— Exercise —
When you reach the line that contains "64249 | 2017-11-28 | 2017-11-28 |" in the data below, start reproducing lines exactly, and stop after the line that contains "72793 | 2017-04-11 | 2017-04-17 |".

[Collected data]
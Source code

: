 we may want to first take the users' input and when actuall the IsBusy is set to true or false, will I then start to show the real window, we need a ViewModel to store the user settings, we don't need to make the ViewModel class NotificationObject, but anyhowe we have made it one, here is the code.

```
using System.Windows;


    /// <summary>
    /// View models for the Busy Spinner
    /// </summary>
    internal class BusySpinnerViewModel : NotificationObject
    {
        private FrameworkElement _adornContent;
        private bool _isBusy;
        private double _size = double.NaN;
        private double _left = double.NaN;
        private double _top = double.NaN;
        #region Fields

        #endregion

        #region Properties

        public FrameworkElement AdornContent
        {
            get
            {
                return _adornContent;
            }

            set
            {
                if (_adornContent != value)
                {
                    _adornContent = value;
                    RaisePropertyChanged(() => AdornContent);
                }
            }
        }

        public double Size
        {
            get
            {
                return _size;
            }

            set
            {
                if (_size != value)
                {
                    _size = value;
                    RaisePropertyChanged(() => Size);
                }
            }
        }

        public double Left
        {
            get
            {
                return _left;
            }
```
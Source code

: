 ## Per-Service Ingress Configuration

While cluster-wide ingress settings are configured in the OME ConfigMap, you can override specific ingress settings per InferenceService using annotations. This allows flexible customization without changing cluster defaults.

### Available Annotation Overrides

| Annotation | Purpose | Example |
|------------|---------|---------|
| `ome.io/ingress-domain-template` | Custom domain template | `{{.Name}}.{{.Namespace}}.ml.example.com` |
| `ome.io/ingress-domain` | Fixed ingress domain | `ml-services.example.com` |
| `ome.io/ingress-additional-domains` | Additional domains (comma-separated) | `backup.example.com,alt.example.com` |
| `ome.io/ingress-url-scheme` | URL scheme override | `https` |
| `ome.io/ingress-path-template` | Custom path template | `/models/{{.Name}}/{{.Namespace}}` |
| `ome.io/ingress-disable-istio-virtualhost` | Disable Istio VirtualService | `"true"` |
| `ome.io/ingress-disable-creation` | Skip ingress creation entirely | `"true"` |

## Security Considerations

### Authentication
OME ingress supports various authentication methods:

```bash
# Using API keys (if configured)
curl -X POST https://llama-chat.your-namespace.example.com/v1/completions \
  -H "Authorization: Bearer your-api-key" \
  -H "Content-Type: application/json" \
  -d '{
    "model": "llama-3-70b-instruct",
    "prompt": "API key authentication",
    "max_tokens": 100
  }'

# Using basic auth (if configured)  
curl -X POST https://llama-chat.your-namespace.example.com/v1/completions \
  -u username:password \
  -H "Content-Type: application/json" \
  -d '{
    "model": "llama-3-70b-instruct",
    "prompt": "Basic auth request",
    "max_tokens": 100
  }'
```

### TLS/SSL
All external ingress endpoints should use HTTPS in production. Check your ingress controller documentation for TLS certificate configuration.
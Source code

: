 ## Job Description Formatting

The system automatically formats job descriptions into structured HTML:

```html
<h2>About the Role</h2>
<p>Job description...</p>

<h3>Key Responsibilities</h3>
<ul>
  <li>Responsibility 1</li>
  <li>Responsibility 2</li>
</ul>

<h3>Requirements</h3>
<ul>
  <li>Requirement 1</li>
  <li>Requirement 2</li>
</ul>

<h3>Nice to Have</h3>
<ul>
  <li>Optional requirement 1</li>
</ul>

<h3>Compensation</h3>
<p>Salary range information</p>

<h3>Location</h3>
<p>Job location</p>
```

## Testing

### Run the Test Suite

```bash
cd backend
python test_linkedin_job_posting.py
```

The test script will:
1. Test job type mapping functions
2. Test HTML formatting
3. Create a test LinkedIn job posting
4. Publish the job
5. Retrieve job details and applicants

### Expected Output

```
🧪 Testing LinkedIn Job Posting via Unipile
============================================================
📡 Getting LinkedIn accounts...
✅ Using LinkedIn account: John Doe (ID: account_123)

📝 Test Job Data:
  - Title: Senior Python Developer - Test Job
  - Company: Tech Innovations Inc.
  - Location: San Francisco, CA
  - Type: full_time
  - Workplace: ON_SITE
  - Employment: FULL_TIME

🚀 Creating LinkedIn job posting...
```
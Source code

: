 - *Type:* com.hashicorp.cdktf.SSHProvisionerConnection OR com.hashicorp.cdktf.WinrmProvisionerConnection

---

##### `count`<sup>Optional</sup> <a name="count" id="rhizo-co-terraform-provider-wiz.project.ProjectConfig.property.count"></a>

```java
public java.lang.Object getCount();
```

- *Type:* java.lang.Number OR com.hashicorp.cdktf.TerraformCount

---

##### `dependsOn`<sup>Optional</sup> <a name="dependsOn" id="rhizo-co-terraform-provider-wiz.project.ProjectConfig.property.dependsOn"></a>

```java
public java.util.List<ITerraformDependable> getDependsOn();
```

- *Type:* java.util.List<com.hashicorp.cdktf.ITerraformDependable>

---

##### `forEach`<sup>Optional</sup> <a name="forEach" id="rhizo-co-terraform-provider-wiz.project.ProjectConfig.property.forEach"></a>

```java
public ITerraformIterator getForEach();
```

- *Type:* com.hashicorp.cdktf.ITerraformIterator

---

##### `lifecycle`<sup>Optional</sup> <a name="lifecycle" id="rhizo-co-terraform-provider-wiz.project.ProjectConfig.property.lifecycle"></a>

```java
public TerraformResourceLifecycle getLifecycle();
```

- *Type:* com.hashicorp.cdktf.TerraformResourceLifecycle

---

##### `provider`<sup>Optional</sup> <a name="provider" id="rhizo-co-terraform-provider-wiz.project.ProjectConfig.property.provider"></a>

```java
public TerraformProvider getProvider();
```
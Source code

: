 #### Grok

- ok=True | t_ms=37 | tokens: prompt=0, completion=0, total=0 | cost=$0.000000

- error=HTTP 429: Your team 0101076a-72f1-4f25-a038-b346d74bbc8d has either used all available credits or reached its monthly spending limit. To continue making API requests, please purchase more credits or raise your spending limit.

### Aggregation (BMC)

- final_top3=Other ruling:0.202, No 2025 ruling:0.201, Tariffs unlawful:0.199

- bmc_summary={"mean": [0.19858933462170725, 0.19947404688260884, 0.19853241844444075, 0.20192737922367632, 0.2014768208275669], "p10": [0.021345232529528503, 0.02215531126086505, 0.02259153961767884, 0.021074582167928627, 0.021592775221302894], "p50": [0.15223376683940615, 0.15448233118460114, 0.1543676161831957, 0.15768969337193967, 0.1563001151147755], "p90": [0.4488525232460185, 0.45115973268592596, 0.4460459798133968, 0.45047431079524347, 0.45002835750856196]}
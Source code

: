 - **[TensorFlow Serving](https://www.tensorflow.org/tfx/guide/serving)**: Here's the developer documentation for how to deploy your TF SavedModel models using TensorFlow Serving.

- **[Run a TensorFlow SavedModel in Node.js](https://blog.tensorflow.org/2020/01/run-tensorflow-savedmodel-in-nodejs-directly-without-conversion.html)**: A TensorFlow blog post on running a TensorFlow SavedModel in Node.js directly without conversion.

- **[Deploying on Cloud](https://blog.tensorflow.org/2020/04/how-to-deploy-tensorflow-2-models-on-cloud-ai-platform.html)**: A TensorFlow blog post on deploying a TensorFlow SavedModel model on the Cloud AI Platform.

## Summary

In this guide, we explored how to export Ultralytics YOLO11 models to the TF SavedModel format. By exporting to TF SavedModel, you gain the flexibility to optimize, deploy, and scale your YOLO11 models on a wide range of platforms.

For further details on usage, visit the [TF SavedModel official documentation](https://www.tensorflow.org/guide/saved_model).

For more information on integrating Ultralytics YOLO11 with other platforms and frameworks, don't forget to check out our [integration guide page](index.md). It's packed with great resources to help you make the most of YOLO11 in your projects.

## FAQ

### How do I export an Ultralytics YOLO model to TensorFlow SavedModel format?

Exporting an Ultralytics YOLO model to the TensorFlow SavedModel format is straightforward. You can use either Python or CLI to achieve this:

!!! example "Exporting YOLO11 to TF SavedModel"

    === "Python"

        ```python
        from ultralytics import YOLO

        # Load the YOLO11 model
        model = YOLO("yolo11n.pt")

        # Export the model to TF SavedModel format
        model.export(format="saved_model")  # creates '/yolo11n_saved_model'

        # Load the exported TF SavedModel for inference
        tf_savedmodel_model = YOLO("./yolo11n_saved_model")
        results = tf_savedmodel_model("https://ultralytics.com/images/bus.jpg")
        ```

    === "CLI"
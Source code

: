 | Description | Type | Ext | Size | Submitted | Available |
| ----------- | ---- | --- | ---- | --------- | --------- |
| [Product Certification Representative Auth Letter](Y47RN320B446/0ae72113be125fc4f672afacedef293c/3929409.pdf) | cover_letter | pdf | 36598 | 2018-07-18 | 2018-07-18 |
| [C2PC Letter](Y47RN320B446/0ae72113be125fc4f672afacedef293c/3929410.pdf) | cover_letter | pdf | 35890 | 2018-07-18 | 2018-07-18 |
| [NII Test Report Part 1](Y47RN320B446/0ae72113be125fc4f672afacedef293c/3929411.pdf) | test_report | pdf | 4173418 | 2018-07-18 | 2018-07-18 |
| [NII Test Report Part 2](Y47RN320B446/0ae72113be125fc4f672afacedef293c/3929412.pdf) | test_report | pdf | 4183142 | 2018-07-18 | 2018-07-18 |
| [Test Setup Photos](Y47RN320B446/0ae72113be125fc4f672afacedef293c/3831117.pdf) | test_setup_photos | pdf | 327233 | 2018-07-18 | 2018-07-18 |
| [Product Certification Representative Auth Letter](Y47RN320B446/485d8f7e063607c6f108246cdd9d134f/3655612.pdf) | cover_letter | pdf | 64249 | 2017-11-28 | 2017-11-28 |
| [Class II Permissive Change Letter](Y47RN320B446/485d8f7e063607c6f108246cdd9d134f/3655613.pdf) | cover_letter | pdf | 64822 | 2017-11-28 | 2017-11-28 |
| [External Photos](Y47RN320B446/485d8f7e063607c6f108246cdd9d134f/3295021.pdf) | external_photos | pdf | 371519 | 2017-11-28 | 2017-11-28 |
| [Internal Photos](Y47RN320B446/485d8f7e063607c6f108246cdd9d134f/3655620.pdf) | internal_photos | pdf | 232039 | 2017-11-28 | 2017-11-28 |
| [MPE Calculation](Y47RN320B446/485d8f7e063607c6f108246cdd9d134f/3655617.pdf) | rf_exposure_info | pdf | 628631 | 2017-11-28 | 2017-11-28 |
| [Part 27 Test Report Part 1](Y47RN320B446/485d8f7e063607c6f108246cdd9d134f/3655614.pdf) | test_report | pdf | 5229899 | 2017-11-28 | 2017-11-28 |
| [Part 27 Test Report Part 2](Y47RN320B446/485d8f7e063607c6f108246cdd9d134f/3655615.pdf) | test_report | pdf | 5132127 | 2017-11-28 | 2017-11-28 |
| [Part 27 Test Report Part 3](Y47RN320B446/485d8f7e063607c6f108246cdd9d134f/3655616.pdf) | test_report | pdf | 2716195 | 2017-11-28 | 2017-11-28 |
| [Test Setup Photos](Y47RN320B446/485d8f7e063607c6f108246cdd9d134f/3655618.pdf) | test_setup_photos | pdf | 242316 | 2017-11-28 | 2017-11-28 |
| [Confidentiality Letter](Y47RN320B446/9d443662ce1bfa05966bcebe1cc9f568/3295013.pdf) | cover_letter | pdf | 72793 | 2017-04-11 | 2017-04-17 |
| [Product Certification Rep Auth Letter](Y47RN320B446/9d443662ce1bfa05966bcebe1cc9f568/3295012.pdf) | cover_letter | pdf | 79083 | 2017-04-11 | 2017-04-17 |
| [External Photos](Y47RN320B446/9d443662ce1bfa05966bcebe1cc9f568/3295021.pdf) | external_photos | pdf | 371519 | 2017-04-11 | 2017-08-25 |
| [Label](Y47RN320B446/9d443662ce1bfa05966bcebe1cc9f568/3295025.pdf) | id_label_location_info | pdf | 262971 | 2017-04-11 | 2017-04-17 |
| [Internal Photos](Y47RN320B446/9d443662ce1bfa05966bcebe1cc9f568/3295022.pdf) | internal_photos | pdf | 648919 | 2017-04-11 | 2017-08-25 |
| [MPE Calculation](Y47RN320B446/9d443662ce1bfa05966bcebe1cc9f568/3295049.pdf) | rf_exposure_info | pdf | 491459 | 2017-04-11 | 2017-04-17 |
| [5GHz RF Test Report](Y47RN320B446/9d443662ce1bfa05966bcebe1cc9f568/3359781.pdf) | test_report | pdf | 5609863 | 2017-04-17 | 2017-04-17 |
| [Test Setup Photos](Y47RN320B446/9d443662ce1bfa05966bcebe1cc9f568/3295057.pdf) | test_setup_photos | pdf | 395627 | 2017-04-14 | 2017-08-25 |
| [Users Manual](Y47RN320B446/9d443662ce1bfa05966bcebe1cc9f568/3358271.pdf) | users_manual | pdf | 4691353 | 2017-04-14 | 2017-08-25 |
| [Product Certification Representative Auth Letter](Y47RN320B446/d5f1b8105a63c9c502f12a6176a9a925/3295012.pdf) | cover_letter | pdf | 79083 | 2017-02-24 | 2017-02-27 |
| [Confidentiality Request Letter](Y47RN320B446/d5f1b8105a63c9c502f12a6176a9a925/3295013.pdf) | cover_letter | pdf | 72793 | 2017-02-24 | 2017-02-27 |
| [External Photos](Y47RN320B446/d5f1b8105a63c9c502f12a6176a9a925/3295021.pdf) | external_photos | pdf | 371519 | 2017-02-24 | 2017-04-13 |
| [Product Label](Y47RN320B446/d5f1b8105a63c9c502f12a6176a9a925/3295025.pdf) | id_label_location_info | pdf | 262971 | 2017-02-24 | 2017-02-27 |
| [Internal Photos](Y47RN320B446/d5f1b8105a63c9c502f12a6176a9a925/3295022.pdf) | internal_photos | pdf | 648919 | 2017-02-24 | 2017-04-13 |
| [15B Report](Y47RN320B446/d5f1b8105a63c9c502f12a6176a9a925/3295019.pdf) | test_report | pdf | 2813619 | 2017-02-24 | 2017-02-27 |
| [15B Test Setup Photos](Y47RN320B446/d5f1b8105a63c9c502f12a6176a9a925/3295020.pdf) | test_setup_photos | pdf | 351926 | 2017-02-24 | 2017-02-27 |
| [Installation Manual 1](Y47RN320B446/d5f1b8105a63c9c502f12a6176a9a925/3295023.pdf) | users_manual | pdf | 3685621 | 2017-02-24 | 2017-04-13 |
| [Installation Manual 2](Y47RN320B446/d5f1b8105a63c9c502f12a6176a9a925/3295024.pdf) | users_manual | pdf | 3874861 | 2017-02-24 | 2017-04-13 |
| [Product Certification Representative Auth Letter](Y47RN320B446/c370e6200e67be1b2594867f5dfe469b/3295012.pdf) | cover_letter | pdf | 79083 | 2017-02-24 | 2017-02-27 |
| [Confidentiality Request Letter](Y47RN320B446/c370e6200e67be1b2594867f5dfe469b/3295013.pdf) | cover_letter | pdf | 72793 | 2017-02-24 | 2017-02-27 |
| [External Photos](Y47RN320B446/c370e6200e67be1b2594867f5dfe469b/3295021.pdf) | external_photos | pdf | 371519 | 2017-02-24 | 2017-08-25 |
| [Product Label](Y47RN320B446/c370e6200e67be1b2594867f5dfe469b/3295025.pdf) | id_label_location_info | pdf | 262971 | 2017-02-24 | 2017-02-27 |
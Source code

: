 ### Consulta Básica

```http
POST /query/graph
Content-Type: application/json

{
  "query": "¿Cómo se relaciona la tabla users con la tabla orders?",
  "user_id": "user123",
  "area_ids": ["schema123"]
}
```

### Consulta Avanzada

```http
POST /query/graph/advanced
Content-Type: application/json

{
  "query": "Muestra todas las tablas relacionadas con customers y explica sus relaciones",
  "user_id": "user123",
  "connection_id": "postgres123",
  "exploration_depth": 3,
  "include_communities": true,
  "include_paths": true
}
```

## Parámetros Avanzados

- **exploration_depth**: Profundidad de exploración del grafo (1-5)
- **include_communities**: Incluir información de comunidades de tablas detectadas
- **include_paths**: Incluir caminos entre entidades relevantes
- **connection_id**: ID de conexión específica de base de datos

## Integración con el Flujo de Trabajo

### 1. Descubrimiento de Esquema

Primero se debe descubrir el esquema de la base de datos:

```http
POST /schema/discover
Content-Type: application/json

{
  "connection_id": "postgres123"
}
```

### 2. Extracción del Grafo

— Response box —
| [Product Certification Representative Auth Letter](Y47RN320B446/485d8f7e063607c6f108246cdd9d134f/3655612.pdf) | cover_letter | pdf | 64249 | 2017-11-28 | 2017-11-28 |
| [Class II Permissive Change Letter](Y47RN320B446/485d8f7e063607c6f108246cdd9d134f/3655613.pdf) | cover_letter | pdf | 64822 | 2017-11-28 | 2017-11-28 |
| [External Photos](Y47RN320B446/485d8f7e063607c6f108246cdd9d134f/3295021.pdf) | external_photos | pdf | 371519 | 2017-11-28 | 2017-11-28 |
| [Internal Photos](Y47RN320B446/485d8f7e063607c6f108246cdd9d134f/3655620.pdf) | internal_photos | pdf | 232039 | 2017-11-28 | 2017-11-28 |
| [MPE Calculation](Y47RN320B446/485d8f7e063607c6f108246cdd9d134f/3655617.pdf) | rf_exposure_info | pdf | 628631 | 2017-11-28 | 2017-11-28 |
| [Part 27 Test Report Part 1](Y47RN320B446/485d8f7e063607c6f108246cdd9d134f/3655614.pdf) | test_report | pdf | 5229899 | 2017-11-28 | 2017-11-28 |
| [Part 27 Test Report Part 2](Y47RN320B446/485d8f7e063607c6f108246cdd9d134f/3655615.pdf) | test_report | pdf | 5132127 | 2017-11-28 | 2017-11-28 |
| [Part 27 Test Report Part 3](Y47RN320B446/485d8f7e063607c6f108246cdd9d134f/3655616.pdf) | test_report | pdf | 2716195 | 2017-11-28 | 2017-11-28 |
| [Test Setup Photos](Y47RN320B446/485d8f7e063607c6f108246cdd9d134f/3655618.pdf) | test_setup_photos | pdf | 242316 | 2017-11-28 | 2017-11-28 |
| [Confidentiality Letter](Y47RN320B446/9d443662ce1bfa05966bcebe1cc9f568/3295013.pdf) | cover_letter | pdf | 72793 | 2017-04-11 | 2017-04-17 |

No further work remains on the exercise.